Gazze yaklaşık 400 kilometre kare bir alana sahip. Nüfus çok yoğun olduğu için tarım ve hayvancılık için çok az bir arazi var. Hemen hemen hayvancılık hiç yapılamıyor. Bu da kuşatma altında olan Gazze için olumsuz bir durum.
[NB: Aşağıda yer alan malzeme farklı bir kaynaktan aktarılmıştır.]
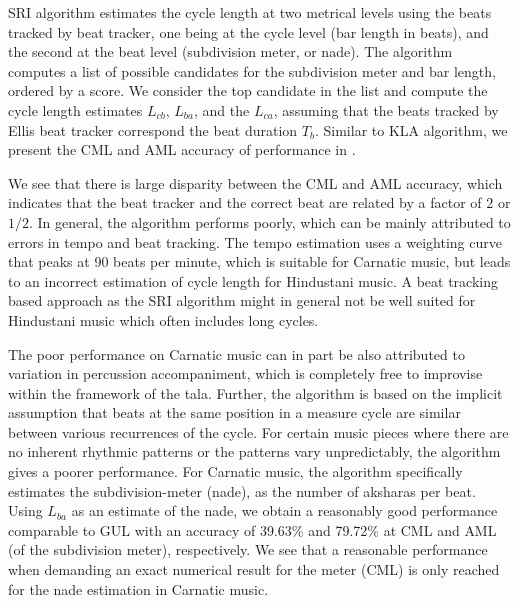 \acrshort{SRI} algorithm estimates the cycle length at two metrical levels using the beats tracked by  beat tracker, one being at the cycle level (bar length in beats), and the second at the beat level (subdivision meter, or \gls{nade}). The algorithm computes a list of possible candidates for the subdivision meter and bar length, ordered by a score. We consider the top candidate in the list and compute the cycle length estimates $L_{cb}$, $L_{ba}$, and the $L_{ca}$, assuming that the beats tracked by Ellis beat tracker correspond the beat duration $T_b$. Similar to \acrshort{KLA} algorithm, we present the \gls{CML} and \gls{AML} accuracy of performance in . 

We see that there is large disparity between the \gls{CML} and \gls{AML} accuracy, which indicates that the beat tracker and the correct beat are related by a factor of $2$ or $1/2$. In general, the algorithm performs poorly, which can be mainly attributed to errors in tempo and beat tracking. The tempo estimation uses a weighting curve that peaks at 90 beats per minute, which is suitable for Carnatic music, but leads to an incorrect estimation of cycle length for Hindustani music. A beat tracking based approach as the \acrshort{SRI} algorithm might in general not be well suited for Hindustani music which often includes long cycles. %

The poor performance on Carnatic music can in part be also attributed to variation in percussion accompaniment, which is completely free to improvise within the framework of the \gls{tala}. Further, the algorithm is based on the implicit assumption that beats at the same position in a measure cycle are similar between various recurrences of the cycle. For certain music pieces where there are no inherent rhythmic patterns or the patterns vary unpredictably, the algorithm gives a poorer performance. For Carnatic music, the algorithm specifically estimates the subdivision-meter (\gls{nade}), as the number of \glspl{akshara} per beat. Using $L_{ba}$ as an estimate of the \gls{nade}, we obtain a reasonably good performance comparable to \acrshort{GUL} with an accuracy of 39.63\% and 79.72\% at \gls{CML} and \gls{AML} (of the subdivision meter), respectively. We see that a reasonable performance when demanding an exact numerical result for the meter (\gls{CML}) is only reached for the \gls{nade} estimation in Carnatic music.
Gazze için deniz ve gök açık hava hapishanesinin tesirini kıran en önemli etken. Gazze için gök ve deniz kuşatılmışlık duygusunu büyük ölçüde kırıyor. Burada şunu da vurgulamadan geçemeyeceğim. Aslında genişliğine rağmen dünya insana mutlak genişlik duygusu vermemelidir. Gazzede kuşatma altındaymış gibi hissetmelidir kendisini insan. Hissetmelidir ki yüzü daima göğe ve ufka yönelik olsun. Yüzü yere dönük olan dünyayı geniş görerek gaflete düşen insanların Gazzeden alacağı çok şey vardır. Aslında gök ve deniz insanların içinden kuşatmayı kaldırıyor. Bu nedenle bakışı ve dikkati göğe dönük olmasaydı kesinlikle Gazze direnemezdi. Gazze kuşatmanın farkına vardığı için yüzünü göğe çevirmiş ve kuşatmadan kurtulmuştur. Buna mukabil Gazze gibi kuşatılmış olduğu halde bunu fark etmeyen dolayısıyla yüzünü ufka ve göğe çevirmeyen bir çok Müslüman aslında gazzeden daha çok kuşatma altındadır ama maalesef bunu fark edemiyor.
Gazze başbakanı muhterem İsmail Heniyye de bizi makamında kabul etti. Heniyyenin şu sözleri çok manidardı “İsra ve miraç zamanında Gazze’de olmanız tesadüf değildir. Bu vesileyle şunu ifade etmek istiyorum. Biz sadece Kudüs’e doğru İsra halinde olmakla yetinmek istemiyoruz. Bir de uruç etmek Peygamberimizin (sav) sünnetine uyarak miraca çıkmak istiyoruz. Biri Kudüs’ün maddi kurtuluşu diğeri ise Kudüs’ün manevi kurtuluşudur. Çünkü biz biliyoruz ki miraç olmadan gök ile irtibatlı olmadan Kudüs ün kurtuluşu tahakkuk etmez.” Bu muazzam bir stratejidir. Meselenin sadece toprak meselesi bir halkın özgürlüğü meselesi olmadığının en çarpıcı ifadesidir. Rahmani bir duruştur. Bu nedenle direniş mücadelesi bir ruha dönüşmüştür Gazze’de. Yatay ve dikey mücadele seyri her alanda kendisini gösteriyor. Her şey Peygamberin (sav) Ahmed ile Muhammed isimlerinin mesajına uygun olarak işliyor. Hamas hükümetinin baskısı olmadığı halde Gazze’de başı açık tek bir kadın dahi yok. Oysa deniz kenti olan Gazzede daha önce başı açık kadınlar varmış. Fakat Gazze’deki İslami yönetim oto kontrol sistemiyle herkesin kendi rızasıyla başını örtmesini sağlamış. Bu mahalle baskısının bir sonucu değil helalin kendi lezzetini insanlara yaşatması sonucunda haramın garip ve tatsız kalmasının sonucudur. Yani oto kontrol sistemiyle toplumun helali sahiplenmesi konusunda da Gazze sosyolojik ve psikolojik olarak çok özel bir prototip olma özelliğine sahiptir.